**What you need to do:** Count the lines in the entries that contain "everything". Say the number and nothing more.

**Information provided:**
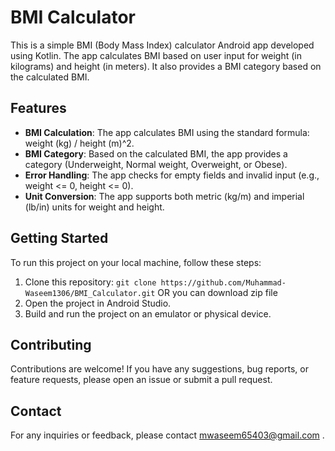 # BMI Calculator

This is a simple BMI (Body Mass Index) calculator Android app developed using Kotlin. The app calculates BMI based on user input for weight (in kilograms) and height (in meters). It also provides a BMI category based on the calculated BMI.

## Features

- **BMI Calculation**: The app calculates BMI using the standard formula: weight (kg) / height (m)^2.
- **BMI Category**: Based on the calculated BMI, the app provides a category (Underweight, Normal weight, Overweight, or Obese).
- **Error Handling**: The app checks for empty fields and invalid input (e.g., weight <= 0, height <= 0).
- **Unit Conversion**: The app supports both metric (kg/m) and imperial (lb/in) units for weight and height.

## Getting Started

To run this project on your local machine, follow these steps:

1. Clone this repository: `git clone https://github.com/Muhammad-Waseem1306/BMI_Calculator.git` OR you can download zip file 
2. Open the project in Android Studio.
3. Build and run the project on an emulator or physical device.
   
## Contributing

Contributions are welcome! If you have any suggestions, bug reports, or feature requests, please open an issue or submit a pull request.


## Contact

For any inquiries or feedback, please contact mwaseem65403@gmail.com .
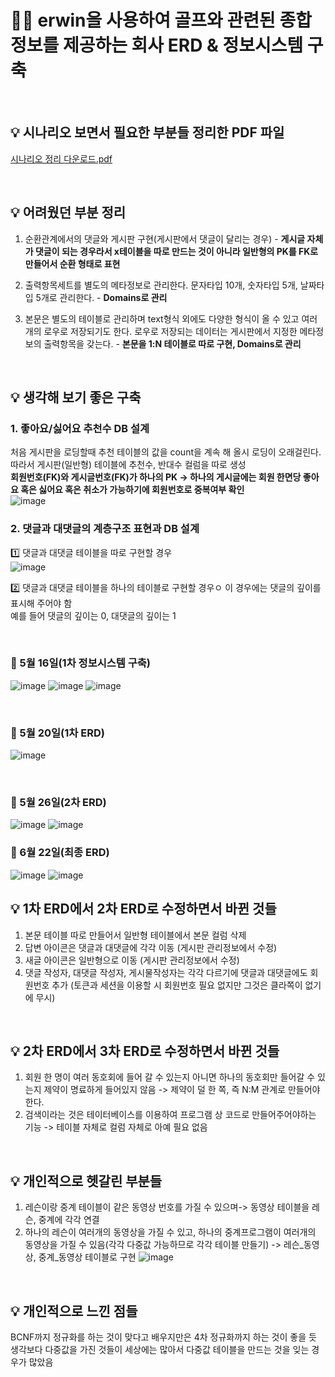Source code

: 
# 🏌️‍♂️ erwin을 사용하여 골프와 관련된 종합 정보를 제공하는 회사 ERD &amp; 정보시스템 구축

<br>

## 💡 시나리오 보면서 필요한 부분들 정리한 PDF 파일
[시나리오 정리 다운로드.pdf](https://github.com/seeheee/GolfERD/files/6602582/default.pdf)

<br>

## 💡 어려웠던 부분 정리

1. 순환관계에서의 댓글와 게시판 구현(게시판에서 댓글이 달리는 경우) - **게시글 자체가 댓글이 되는 경우라서 x테이블을 따로 만드는 것이 아니라 일반형의 PK를 FK로 만들어서 순환 형태로 표현**

2. 출력항목세트를 별도의 메타정보로 관리한다. 문자타입 10개, 숫자타입 5개, 날짜타입 5개로 관리한다. - **Domains로 관리**

3. 본문은 별도의 테이블로 관리하며 text형식 외에도 다양한 형식이 올 수 있고 여러 개의 로우로 저장되기도 한다. 로우로 저장되는 데이터는 게시판에서 지정한 메타정보의 출력항목을 갖는다. - **본문을 1:N 테이블로 따로 구현, Domains로 관리**

<br>

## 💡 생각해 보기 좋은 구축

### **1. 좋아요/싫어요 추천수 DB 설계**<br>
처음 게시판을 로딩할때 추천 테이블의 값을 count을 계속 해 올시 로딩이 오래걸린다.<br> 따라서 게시판(일반형) 테이블에 추천수, 반대수 컬럼을 따로 생성<br>
**회원번호(FK)와 게시글번호(FK)가 하나의 PK -> 하나의 게시글에는 회원 한면당 좋아요 혹은 싫어요 혹은 취소가 가능하기에 회원번호로 중복여부 확인**<br>
![image](https://user-images.githubusercontent.com/53335160/124379934-f118d700-dcf4-11eb-9909-9532fc4721d7.png)

### **2. 댓글과 대댓글의 계층구조 표현과 DB 설계**<br>
1️⃣ 댓글과 대댓글 테이블을 따로 구현할 경우<br>
![image](https://user-images.githubusercontent.com/53335160/119774418-1bf55b80-befd-11eb-8d15-5315d1c2b22e.png)


2️⃣ 댓글과 대댓글 테이블을 하나의 테이블로 구현할 경우ㅇ
이 경우에는 댓글의 깊이를 표시해 주어야 함<br>
예를 들어 댓글의 깊이는 0, 대댓글의 깊이는 1<br>

<br>

### 👀 5월 16일(1차 정보시스템 구축)

![image](https://user-images.githubusercontent.com/53335160/118454371-4132de80-b733-11eb-88b8-8d0049487f13.png)
![image](https://user-images.githubusercontent.com/53335160/118454484-61fb3400-b733-11eb-8455-6cf365f4eca4.png)
![image](https://user-images.githubusercontent.com/53335160/118454609-86efa700-b733-11eb-955d-83a70b138bb0.png)

<br>

### 👀 5월 20일(1차 ERD)
![image](https://user-images.githubusercontent.com/53335160/118842050-cff65580-b903-11eb-8cfb-eae6be7f2c7a.png)

<br>

### 👀 5월 26일(2차 ERD)
![image](https://user-images.githubusercontent.com/53335160/119774292-e9e3f980-befc-11eb-9ffa-aa532d3b4ccf.png)
![image](https://user-images.githubusercontent.com/53335160/119774511-3c251a80-befd-11eb-8d39-c5b00a61be54.png)


### 👀 6월 22일(최종 ERD)
![image](https://user-images.githubusercontent.com/53335160/124379753-c712e500-dcf3-11eb-8825-35f0051286a3.png)
![image](https://user-images.githubusercontent.com/53335160/124379773-e7db3a80-dcf3-11eb-8ad0-e3841e0e4921.png)


## 💡 1차 ERD에서 2차 ERD로 수정하면서 바뀐 것들
1. 본문 테이블 따로 만들어서 일반형 테이블에서 본문 컬럼 삭제
2. 답변 아이콘은 댓글과 대댓글에 각각 이동 (게시판 관리정보에서 수정)
3. 새글 아이콘은 일반형으로 이동 (게시판 관리정보에서 수정)
4. 댓글 작성자, 대댓글 작성자,  게시물작성자는 각각 다르기에 댓글과 대댓글에도 회원번호 추가 (토큰과 세션을 이용할 시 회원번호 필요 없지만 그것은 클라쪽이 없기에 무시)

<br>

## 💡 2차 ERD에서 3차 ERD로 수정하면서 바뀐 것들
1. 회원 한 명이 여러 동호회에 들어 갈 수 있는지 아니면 하나의 동호회만 들어갈 수 있는지 제약이 명료하게 들어있지 않음 -> 제약이 덜 한 쪽, 즉 N:M 관계로 만들어야 한다.
2. 검색이라는 것은 테이터베이스를 이용하여 프로그램 상 코드로 만들어주어야하는 기능 -> 테이블 자체로 컬럼 자체로 아예 필요 없음

<br>

## 💡 개인적으로 헷갈린 부분들
1. 레슨이랑 중계 테이블이 같은 동영상 번호를 가질 수 있으며-> 동영상 테이블을 레슨, 중계에 각각 연결 
2. 하나의 레슨이 여러개의 동영상을 가질 수 있고, 하나의 중계프로그램이 여러개의 동영상을 가질 수 있음(각각 다중값 가능하므로 각각 테이블 만들기) -> 레슨_동영상, 중계_동영상 테이블로 구현
![image](https://user-images.githubusercontent.com/53335160/124379779-f1fd3900-dcf3-11eb-9ad5-7e1a7a2e6057.png)

<br>

## 💡 개인적으로 느낀 점들
BCNF까지 정규화를 하는 것이 맞다고 배우지만은 4차 정규화까지 하는 것이 좋을 듯<br>
생각보다 다중값을 가진 것들이 세상에는 많아서 다중값 테이블을 만드는 것을 잊는 경우가 많았음
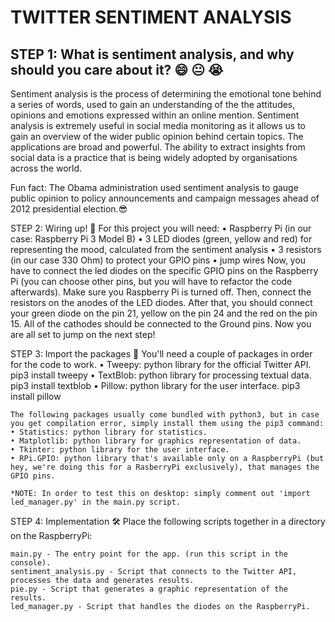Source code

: TWITTER SENTIMENT ANALYSIS
===

STEP 1: What is sentiment analysis, and why should you care about it? 😄 😐 😭
---	
  Sentiment analysis is the process of determining the emotional tone behind a series of words, used to gain an understanding of the the attitudes, opinions and emotions expressed within an online mention.
	Sentiment analysis is extremely useful in social media monitoring as it allows us to gain an overview of the wider public opinion behind certain topics. The applications are broad and powerful. The ability to extract insights from social data is a practice that is being widely adopted by organisations across the world.
	
Fun fact: 
The Obama administration used sentiment analysis to gauge public opinion to policy announcements and campaign messages ahead of 2012 presidential election.😎

STEP 2: Wiring up! 🔌
	For this project you will need:
    • Raspberry Pi (in our case: Raspberry Pi 3 Model B)
    • 3 LED diodes (green, yellow and red) for representing the mood, calculated from the sentiment analysis
    • 3 resistors (in our case 330 Ohm) to protect your GPIO pins
    • jump wires
	Now, you have to connect the led diodes on the specific GPIO pins on the Raspberry Pi (you can choose other pins, but you will have to refactor the code afterwards).
	Make sure you Raspberry Pi is turned off. Then, connect the resistors on the anodes of the LED diodes. After that, you should connect your green diode on the pin 21, yellow on the pin 24 and the red on the pin 15. All of the cathodes should be connected to the Ground pins. Now you are all set to jump on the next step!

STEP 3: Import the packages 🚚
	You'll need a couple of packages in order for the code to work.
	• Tweepy: python library for the official Twitter API.
		pip3 install tweepy
	• TextBlob: python library for processing textual data.
		pip3 install textblob
	• Pillow: python library for the user interface.
		pip3 install pillow

	The following packages usually come bundled with python3, but in case you get compilation error, simply install them using the pip3 command:
	• Statistics: python library for statistics.
	• Matplotlib: python library for graphics representation of data.
	• Tkinter: python library for the user interface.
	• RPi.GPIO: python library that's available only on a RaspberryPi (but hey, we're doing this for a RasberryPi exclusively), that manages the GPIO pins.

	*NOTE: In order to test this on desktop: simply comment out 'import led_manager.py' in the main.py script.

STEP 4: Implementation 🛠
	Place the following scripts together in a directory on the RaspberryPi:

	main.py - The entry point for the app. (run this script in the console).
	sentiment_analysis.py - Script that connects to the Twitter API, processes the data and generates results.
	pie.py - Script that generates a graphic representation of the results.
	led_manager.py - Script that handles the diodes on the RaspberryPi.
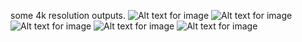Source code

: some 4k resolution outputs.
![Alt text for image](https://github.com/ezra-ch/sample-outputs/raw/main/outputs/00017-2390461173.png)
![Alt text for image](https://github.com/ezra-ch/sample-outputs/blob/main/outputs/anime_miku_01(lanzcos).png)
![Alt text for image](https://github.com/ezra-ch/sample-outputs/blob/main/outputs/anime_miku_002(lanzcos).png)
![Alt text for image](https://github.com/ezra-ch/sample-outputs/blob/main/outputs00032-600647279.png)
![Alt text for image](https://github.com/ezra-ch/sample-outputs/blob/main/outputs/00011-3275781797.png)
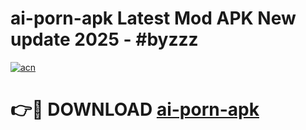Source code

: # ai-porn-apk Latest Mod APK New update 2025 - #byzzz

[![acn](https://github.com/user-attachments/assets/0f9c940e-d8b0-45ae-aac7-cd30a18b3e1c)](https://app.mediaupload.pro?title=ai-porn-apk&ref=22-F2)

# 👉🔴 DOWNLOAD [ai-porn-apk](https://app.mediaupload.pro?title=ai-porn-apk&ref=22-F2)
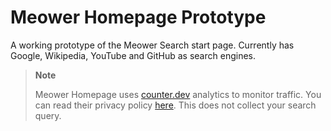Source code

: # Meower Homepage Prototype
A working prototype of the Meower Search start page. Currently has Google, Wikipedia, YouTube and GitHub as search engines.

>**Note**
>
> Meower Homepage uses [counter.dev](https://counter.dev) analytics to monitor traffic. You can read their privacy policy [here](https://counter.dev/pages/privacy.html). This does not collect your search query.
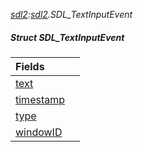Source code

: _[sdl2](../../modules/sdl2/sdl2-module.md):[sdl2](../../modules/sdl2/sdl2-module.md).SDL\_TextInputEvent_
##### Struct SDL\_TextInputEvent

| Fields | |
|:---|:---|
| [text](sdl2-sdl_textinputevent-text.md) |  |
| [timestamp](sdl2-sdl_textinputevent-timestamp.md) |  |
| [type](sdl2-sdl_textinputevent-type.md) |  |
| [windowID](sdl2-sdl_textinputevent-windowid.md) |  |
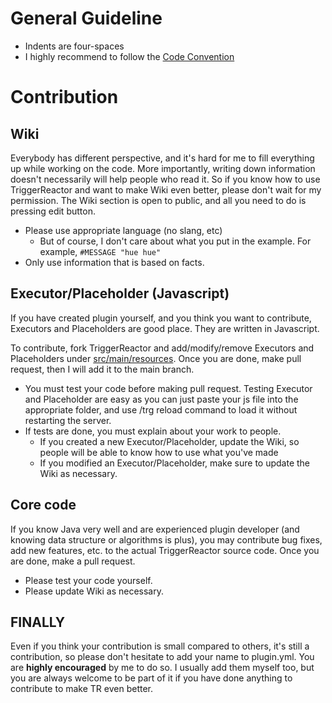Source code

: # General Guideline
* Indents are four-spaces
* I highly recommend to follow the [Code Convention](http://www.oracle.com/technetwork/java/codeconvtoc-136057.html)

# Contribution
## Wiki
Everybody has different perspective, and it's hard for me to fill everything up while working on the code. More importantly,
writing down information doesn't necessarily will help people who read it. So if you know how to use TriggerReactor and want to make
Wiki even better, please don't wait for my permission. The Wiki section is open to public, and all you need to do is pressing edit button.

* Please use appropriate language (no slang, etc)
    * But of course, I don't care about what you put in the example. For example, `#MESSAGE "hue hue"`
* Only use information that is based on facts.

## Executor/Placeholder (Javascript)
If you have created plugin yourself, and you think you want to contribute, Executors and Placeholders are good place. They are written
in Javascript.

To contribute, fork TriggerReactor and add/modify/remove Executors and Placeholders under 
[src/main/resources](https://github.com/wysohn/TriggerReactor/tree/master/src/main/resources). Once you are done, make pull request,
then I will add it to the main branch.

* You must test your code before making pull request. Testing Executor and Placeholder are easy as you can just paste your js file into
the appropriate folder, and use /trg reload command to load it without restarting the server.
* If tests are done, you must explain about your work to people.
    * If you created a new Executor/Placeholder, update the Wiki, so people will be able to know how to use what you've made
    * If you modified an Executor/Placeholder, make sure to update the Wiki as necessary.

## Core code
If you know Java very well and are experienced plugin developer (and knowing data structure or algorithms is plus), you may contribute bug fixes, add new features, etc. to the actual
TriggerReactor source code. Once you are done, make a pull request.

* Please test your code yourself.
* Please update Wiki as necessary. 

## FINALLY
Even if you think your contribution is small compared to others, it's still a contribution, so please don't hesitate to add your name to plugin.yml. You are **highly encouraged** by me to do so. I usually add them myself too, but you are always welcome to be part of it if you have done anything to contribute to make TR even better.
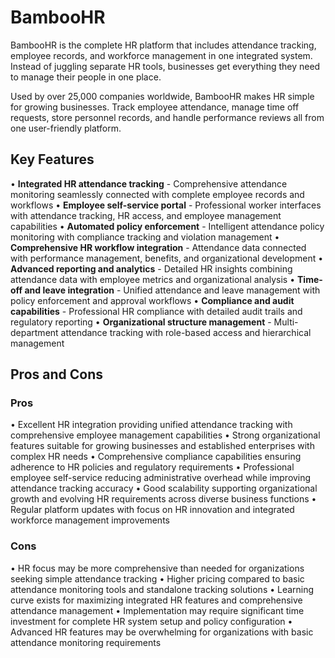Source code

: # BambooHR

BambooHR is the complete HR platform that includes attendance tracking, employee records, and workforce management in one integrated system. Instead of juggling separate HR tools, businesses get everything they need to manage their people in one place.

Used by over 25,000 companies worldwide, BambooHR makes HR simple for growing businesses. Track employee attendance, manage time off requests, store personnel records, and handle performance reviews all from one user-friendly platform.

## Key Features

• **Integrated HR attendance tracking** - Comprehensive attendance monitoring seamlessly connected with complete employee records and workflows
• **Employee self-service portal** - Professional worker interfaces with attendance tracking, HR access, and employee management capabilities
• **Automated policy enforcement** - Intelligent attendance policy monitoring with compliance tracking and violation management
• **Comprehensive HR workflow integration** - Attendance data connected with performance management, benefits, and organizational development
• **Advanced reporting and analytics** - Detailed HR insights combining attendance data with employee metrics and organizational analysis
• **Time-off and leave integration** - Unified attendance and leave management with policy enforcement and approval workflows
• **Compliance and audit capabilities** - Professional HR compliance with detailed audit trails and regulatory reporting
• **Organizational structure management** - Multi-department attendance tracking with role-based access and hierarchical management

## Pros and Cons

### Pros
• Excellent HR integration providing unified attendance tracking with comprehensive employee management capabilities
• Strong organizational features suitable for growing businesses and established enterprises with complex HR needs
• Comprehensive compliance capabilities ensuring adherence to HR policies and regulatory requirements
• Professional employee self-service reducing administrative overhead while improving attendance tracking accuracy
• Good scalability supporting organizational growth and evolving HR requirements across diverse business functions
• Regular platform updates with focus on HR innovation and integrated workforce management improvements

### Cons
• HR focus may be more comprehensive than needed for organizations seeking simple attendance tracking
• Higher pricing compared to basic attendance monitoring tools and standalone tracking solutions
• Learning curve exists for maximizing integrated HR features and comprehensive attendance management
• Implementation may require significant time investment for complete HR system setup and policy configuration
• Advanced HR features may be overwhelming for organizations with basic attendance monitoring requirements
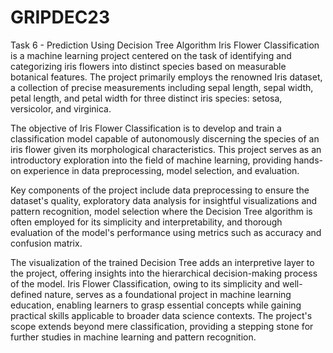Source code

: # GRIPDEC23
Task 6 - Prediction Using Decision Tree Algorithm
Iris Flower Classification is a machine learning project centered on the task of identifying and categorizing iris flowers into distinct species based on measurable botanical features. The project primarily employs the renowned Iris dataset, a collection of precise measurements including sepal length, sepal width, petal length, and petal width for three distinct iris species: setosa, versicolor, and virginica.

The objective of Iris Flower Classification is to develop and train a classification model capable of autonomously discerning the species of an iris flower given its morphological characteristics. This project serves as an introductory exploration into the field of machine learning, providing hands-on experience in data preprocessing, model selection, and evaluation.

Key components of the project include data preprocessing to ensure the dataset's quality, exploratory data analysis for insightful visualizations and pattern recognition, model selection where the Decision Tree algorithm is often employed for its simplicity and interpretability, and thorough evaluation of the model's performance using metrics such as accuracy and confusion matrix.

The visualization of the trained Decision Tree adds an interpretive layer to the project, offering insights into the hierarchical decision-making process of the model. Iris Flower Classification, owing to its simplicity and well-defined nature, serves as a foundational project in machine learning education, enabling learners to grasp essential concepts while gaining practical skills applicable to broader data science contexts. The project's scope extends beyond mere classification, providing a stepping stone for further studies in machine learning and pattern recognition.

**Result:** 2